Our #Parasite Watch farmer on Twitter, Crosby Cleland has just finished weaning the lambs this week at 12 weeks of age.
This gives adequate time for good growth from grass over the summer months with the plan to sell in August when prices are normally good.
Crosby is pleased that growth rates have increased year on year. This is the plan – to achieve increased growth rates year on year through improved breeding with his own stock and a planned health regime.
Lambs will now get their second dose of vaccine for protection against pasteurella and clostridial disease as well as a mineral drench. Cull ewes will also be identified.Weather conditions have been such that flies have not presented a nuisance value and a Pour-On for ewes and lambs can be delayed thus enabling the one application to see them through the season.

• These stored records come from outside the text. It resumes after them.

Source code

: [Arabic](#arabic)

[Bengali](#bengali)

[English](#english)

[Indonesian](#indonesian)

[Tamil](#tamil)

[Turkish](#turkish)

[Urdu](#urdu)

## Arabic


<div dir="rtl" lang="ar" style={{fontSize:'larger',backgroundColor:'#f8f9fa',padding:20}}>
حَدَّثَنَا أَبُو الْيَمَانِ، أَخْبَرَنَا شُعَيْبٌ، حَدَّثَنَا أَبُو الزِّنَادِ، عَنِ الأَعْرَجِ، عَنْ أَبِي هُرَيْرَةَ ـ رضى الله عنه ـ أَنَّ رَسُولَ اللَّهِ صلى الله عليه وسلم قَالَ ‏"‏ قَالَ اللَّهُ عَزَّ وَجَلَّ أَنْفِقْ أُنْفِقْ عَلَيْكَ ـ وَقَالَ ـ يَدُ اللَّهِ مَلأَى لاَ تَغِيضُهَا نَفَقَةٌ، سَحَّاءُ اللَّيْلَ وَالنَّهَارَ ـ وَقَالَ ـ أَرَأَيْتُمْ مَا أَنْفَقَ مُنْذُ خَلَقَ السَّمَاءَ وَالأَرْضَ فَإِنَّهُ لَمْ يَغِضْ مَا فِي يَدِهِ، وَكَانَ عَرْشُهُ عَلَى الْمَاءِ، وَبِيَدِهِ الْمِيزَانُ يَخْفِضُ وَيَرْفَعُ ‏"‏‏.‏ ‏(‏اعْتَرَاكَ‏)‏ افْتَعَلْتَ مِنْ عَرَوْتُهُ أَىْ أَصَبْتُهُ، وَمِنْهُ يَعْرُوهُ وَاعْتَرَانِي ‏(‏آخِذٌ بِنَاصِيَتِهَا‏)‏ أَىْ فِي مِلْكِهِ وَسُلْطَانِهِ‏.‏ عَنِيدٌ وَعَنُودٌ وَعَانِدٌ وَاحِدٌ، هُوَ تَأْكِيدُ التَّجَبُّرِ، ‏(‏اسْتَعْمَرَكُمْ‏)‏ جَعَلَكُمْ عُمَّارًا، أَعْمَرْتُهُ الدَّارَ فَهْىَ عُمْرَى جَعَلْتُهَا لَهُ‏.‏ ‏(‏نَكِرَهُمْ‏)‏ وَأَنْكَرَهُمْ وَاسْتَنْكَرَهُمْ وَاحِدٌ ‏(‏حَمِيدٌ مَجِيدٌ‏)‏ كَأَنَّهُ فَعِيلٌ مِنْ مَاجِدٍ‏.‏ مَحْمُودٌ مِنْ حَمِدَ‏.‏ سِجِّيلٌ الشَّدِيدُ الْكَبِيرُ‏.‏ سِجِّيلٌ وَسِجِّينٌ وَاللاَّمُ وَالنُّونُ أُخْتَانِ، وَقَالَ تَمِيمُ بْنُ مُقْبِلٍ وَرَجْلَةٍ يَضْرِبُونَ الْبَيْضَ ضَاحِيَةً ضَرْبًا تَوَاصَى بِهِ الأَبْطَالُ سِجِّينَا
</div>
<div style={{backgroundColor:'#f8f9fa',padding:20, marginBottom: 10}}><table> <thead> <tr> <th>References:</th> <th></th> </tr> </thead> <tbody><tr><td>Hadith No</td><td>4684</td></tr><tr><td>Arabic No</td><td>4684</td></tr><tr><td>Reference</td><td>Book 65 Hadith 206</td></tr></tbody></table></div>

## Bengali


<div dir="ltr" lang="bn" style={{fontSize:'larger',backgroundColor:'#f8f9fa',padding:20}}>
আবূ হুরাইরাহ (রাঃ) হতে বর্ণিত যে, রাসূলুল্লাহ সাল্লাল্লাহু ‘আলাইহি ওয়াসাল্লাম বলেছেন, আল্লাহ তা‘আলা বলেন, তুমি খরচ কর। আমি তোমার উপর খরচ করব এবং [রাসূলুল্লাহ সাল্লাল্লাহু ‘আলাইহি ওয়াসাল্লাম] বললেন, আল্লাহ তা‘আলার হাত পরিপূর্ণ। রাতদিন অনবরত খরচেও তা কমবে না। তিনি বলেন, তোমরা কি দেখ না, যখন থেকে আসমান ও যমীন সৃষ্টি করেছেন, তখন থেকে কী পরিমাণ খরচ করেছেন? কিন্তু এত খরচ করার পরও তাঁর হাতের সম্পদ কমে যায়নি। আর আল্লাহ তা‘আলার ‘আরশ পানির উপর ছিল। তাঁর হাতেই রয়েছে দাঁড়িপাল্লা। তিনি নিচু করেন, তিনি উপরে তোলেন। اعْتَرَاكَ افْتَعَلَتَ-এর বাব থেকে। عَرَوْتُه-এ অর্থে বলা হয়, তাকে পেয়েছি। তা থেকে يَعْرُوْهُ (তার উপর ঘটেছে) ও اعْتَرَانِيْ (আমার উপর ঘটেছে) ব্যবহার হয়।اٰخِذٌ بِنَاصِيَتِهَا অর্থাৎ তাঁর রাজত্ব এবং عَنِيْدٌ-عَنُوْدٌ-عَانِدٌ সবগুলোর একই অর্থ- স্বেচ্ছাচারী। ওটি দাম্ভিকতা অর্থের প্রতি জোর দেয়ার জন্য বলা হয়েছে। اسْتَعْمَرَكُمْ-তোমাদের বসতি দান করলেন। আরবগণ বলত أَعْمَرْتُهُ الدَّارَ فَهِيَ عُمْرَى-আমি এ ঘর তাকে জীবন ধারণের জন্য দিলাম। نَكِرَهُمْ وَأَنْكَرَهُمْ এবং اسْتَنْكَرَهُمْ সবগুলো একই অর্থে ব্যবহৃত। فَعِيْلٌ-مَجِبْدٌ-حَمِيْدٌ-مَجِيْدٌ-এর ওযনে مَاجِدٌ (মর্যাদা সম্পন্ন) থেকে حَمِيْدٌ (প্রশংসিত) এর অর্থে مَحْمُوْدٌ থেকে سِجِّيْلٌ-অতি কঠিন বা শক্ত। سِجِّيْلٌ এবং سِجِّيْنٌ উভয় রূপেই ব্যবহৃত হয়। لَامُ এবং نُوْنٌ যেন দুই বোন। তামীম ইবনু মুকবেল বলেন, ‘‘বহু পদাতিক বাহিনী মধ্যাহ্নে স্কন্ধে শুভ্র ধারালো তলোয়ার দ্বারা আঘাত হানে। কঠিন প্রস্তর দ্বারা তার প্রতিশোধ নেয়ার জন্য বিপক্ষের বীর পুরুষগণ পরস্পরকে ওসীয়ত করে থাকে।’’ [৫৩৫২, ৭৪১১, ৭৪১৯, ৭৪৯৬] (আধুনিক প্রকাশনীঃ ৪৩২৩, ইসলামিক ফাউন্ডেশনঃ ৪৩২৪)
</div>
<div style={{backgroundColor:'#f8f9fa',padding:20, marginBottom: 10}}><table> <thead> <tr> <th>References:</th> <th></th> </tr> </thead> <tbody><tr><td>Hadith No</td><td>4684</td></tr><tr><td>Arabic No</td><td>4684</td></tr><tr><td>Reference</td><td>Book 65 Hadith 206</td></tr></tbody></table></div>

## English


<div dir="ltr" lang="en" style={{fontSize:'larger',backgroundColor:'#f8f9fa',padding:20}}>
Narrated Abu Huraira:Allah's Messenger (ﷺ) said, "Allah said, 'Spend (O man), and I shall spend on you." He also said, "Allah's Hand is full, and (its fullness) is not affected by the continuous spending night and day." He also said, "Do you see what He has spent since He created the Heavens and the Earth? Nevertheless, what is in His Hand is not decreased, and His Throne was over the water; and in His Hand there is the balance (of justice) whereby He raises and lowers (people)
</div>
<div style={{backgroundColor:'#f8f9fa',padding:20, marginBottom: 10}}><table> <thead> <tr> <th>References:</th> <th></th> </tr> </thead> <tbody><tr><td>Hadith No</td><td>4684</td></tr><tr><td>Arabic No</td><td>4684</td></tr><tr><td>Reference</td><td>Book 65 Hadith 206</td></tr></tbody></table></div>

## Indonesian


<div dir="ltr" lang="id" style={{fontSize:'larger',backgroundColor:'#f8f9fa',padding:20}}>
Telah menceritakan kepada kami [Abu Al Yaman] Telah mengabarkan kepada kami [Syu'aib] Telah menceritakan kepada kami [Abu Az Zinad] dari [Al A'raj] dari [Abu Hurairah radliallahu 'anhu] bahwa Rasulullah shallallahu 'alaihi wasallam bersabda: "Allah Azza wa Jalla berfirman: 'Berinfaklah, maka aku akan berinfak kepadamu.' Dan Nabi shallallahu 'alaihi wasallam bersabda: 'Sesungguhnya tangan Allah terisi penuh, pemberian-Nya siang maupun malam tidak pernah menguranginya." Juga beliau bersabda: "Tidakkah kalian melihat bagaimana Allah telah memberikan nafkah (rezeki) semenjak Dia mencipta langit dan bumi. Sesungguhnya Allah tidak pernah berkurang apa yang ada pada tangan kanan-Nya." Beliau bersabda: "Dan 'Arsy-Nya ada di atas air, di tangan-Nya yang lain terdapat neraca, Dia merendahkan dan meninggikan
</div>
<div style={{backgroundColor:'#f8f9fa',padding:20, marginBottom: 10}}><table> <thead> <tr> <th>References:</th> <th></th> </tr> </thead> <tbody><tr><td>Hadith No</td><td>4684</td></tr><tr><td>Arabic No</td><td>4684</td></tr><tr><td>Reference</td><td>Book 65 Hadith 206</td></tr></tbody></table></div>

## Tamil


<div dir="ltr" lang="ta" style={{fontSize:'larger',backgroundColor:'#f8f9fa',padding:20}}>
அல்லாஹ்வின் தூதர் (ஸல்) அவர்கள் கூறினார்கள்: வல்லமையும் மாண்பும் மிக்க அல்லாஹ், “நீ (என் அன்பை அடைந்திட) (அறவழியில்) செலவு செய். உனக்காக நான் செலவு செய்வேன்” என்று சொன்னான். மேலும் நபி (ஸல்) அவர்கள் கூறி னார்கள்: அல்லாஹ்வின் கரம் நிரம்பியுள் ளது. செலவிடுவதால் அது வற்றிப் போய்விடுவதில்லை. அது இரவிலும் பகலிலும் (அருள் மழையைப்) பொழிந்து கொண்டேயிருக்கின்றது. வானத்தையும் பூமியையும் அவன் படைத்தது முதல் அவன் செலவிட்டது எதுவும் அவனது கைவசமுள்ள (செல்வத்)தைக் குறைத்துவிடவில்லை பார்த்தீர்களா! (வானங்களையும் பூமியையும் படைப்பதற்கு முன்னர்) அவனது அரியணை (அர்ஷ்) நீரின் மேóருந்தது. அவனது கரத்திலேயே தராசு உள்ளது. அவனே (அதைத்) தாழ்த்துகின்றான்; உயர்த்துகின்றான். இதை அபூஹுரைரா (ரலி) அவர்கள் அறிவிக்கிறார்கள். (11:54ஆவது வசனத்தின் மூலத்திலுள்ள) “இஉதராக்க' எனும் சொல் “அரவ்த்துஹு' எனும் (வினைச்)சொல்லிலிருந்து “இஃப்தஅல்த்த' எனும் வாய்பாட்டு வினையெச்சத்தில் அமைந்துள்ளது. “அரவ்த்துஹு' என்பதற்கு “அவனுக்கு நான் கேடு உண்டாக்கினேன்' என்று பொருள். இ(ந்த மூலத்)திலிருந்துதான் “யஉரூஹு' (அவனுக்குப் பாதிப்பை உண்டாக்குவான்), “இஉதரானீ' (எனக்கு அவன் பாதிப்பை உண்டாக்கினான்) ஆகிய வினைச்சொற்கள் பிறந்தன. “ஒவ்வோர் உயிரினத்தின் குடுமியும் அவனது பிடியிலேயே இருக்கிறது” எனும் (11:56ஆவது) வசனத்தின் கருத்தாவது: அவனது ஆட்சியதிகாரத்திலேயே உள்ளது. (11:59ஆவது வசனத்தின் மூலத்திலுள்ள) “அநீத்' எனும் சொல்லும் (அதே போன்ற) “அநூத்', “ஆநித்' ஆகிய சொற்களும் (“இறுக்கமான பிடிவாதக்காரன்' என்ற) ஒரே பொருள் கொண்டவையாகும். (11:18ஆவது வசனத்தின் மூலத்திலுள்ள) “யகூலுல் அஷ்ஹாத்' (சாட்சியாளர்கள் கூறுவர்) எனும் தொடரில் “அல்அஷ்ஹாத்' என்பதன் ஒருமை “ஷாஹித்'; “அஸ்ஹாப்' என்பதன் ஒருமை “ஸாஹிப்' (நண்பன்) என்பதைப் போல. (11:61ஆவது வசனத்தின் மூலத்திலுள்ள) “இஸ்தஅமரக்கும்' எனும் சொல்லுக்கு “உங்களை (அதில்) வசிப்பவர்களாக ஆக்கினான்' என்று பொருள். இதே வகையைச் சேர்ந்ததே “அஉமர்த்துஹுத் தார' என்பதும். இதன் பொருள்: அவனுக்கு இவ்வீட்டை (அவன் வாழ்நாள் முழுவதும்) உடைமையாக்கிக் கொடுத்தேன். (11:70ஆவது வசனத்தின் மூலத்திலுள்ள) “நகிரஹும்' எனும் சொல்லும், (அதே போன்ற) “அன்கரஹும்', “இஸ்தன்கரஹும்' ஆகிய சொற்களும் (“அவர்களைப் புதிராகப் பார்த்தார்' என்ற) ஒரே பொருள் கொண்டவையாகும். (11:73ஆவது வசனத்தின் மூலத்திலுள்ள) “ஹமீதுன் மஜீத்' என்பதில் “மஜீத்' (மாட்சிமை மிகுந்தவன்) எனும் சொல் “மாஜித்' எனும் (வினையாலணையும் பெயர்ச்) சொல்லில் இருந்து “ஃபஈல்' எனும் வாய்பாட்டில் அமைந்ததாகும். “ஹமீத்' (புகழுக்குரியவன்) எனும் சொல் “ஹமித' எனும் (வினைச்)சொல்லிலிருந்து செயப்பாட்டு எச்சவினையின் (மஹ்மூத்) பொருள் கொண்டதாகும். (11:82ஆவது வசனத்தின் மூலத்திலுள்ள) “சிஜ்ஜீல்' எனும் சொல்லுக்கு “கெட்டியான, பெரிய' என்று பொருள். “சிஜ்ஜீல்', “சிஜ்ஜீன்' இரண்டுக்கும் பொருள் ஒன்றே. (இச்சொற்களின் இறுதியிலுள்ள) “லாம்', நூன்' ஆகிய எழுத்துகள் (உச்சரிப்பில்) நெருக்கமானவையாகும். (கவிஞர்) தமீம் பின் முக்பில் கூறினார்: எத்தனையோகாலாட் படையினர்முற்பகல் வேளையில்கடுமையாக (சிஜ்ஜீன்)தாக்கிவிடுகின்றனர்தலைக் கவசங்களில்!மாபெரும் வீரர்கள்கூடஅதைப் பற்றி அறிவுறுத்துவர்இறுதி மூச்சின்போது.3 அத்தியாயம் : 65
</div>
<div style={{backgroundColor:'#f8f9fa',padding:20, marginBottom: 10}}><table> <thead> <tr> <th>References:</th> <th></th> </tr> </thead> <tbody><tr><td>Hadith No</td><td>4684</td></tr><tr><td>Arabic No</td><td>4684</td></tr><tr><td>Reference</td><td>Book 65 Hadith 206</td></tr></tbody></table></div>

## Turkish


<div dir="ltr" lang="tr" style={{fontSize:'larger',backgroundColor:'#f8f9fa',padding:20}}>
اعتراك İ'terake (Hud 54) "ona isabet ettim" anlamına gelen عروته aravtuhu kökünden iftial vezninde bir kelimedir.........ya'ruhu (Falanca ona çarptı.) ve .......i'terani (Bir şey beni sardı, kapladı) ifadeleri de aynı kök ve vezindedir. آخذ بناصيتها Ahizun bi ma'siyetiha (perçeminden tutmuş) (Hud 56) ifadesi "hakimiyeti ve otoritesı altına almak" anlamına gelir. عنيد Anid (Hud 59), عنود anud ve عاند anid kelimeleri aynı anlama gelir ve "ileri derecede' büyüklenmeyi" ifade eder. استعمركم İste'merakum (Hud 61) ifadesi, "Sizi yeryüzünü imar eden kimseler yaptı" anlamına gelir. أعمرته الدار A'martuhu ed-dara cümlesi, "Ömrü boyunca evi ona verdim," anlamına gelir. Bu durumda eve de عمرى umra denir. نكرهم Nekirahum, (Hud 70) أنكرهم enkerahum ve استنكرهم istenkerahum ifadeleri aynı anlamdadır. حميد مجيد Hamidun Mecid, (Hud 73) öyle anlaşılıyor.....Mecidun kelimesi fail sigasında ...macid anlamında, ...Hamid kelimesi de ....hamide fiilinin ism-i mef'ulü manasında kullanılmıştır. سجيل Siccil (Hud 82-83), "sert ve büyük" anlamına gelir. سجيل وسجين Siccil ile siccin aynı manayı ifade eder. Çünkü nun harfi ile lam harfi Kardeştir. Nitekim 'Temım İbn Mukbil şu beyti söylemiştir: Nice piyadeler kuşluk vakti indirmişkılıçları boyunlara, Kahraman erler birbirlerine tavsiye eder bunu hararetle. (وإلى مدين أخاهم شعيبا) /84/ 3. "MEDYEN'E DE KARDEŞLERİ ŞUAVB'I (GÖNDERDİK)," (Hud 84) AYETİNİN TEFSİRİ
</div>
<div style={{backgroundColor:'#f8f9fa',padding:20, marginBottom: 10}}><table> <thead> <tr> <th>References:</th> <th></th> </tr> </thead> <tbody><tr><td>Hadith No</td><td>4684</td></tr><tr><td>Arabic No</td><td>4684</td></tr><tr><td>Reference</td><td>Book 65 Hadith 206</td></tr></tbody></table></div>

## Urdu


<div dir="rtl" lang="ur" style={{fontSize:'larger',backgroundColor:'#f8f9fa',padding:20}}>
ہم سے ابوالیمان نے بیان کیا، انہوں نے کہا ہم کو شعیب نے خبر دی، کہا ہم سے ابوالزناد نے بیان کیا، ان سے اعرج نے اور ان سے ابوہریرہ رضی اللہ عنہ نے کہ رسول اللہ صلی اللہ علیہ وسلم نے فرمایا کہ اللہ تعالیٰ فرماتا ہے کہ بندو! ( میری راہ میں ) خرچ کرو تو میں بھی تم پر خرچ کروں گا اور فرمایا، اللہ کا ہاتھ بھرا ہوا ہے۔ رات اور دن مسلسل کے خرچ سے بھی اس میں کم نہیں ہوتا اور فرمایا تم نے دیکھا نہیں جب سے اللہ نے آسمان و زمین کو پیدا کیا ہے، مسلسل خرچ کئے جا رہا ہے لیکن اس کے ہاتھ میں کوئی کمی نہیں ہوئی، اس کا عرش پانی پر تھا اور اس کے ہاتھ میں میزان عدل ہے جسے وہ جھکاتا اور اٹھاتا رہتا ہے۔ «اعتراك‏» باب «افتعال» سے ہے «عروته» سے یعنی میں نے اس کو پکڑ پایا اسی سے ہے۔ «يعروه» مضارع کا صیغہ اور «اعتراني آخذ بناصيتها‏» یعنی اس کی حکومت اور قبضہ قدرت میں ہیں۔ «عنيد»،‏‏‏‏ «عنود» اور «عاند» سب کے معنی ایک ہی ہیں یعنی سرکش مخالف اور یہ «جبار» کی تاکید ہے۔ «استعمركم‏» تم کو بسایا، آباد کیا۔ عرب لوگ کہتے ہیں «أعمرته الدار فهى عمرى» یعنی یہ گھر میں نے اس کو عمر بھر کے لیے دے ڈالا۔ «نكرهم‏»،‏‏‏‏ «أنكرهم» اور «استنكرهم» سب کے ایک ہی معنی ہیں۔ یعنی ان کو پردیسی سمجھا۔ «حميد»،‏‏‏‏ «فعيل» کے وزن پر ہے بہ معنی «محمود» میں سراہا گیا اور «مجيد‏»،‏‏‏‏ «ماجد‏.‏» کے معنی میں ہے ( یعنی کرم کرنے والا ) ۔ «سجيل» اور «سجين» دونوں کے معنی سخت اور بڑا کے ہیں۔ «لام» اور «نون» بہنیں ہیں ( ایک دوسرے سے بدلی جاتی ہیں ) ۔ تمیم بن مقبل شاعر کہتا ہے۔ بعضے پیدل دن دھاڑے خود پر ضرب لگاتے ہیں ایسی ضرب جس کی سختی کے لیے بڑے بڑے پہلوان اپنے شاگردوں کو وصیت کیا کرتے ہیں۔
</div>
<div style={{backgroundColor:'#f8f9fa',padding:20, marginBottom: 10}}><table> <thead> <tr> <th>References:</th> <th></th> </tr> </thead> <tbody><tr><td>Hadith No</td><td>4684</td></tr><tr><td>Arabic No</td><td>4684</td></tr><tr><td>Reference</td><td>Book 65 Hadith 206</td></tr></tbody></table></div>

A mid-season wormer dose will be considered shortly. Aurelie Moralis, Veterinary Consultant with Zoetis points out that ideally this mid-season wormer should come from the group four or five categories (orange or purple) and if administered within a month of weaning can help boost lamb growth rates above the seasonal norm.
“Exploiting the full efficacy of these two newest wormer classes, killing worms that have survived previous doses of other wormer groups, will undo selection for resistance from earlier in the season,” she explains.
To encourage uptake of this concept, it has been labelled a Knockout Drench by Zoetis. Aurelie continued: “This involves substituting just one necessary mid-season lamb treatment with a high efficacy group four or five wormer to eliminate resistant worms that may have survived previous treatments and accumulated in the lambs.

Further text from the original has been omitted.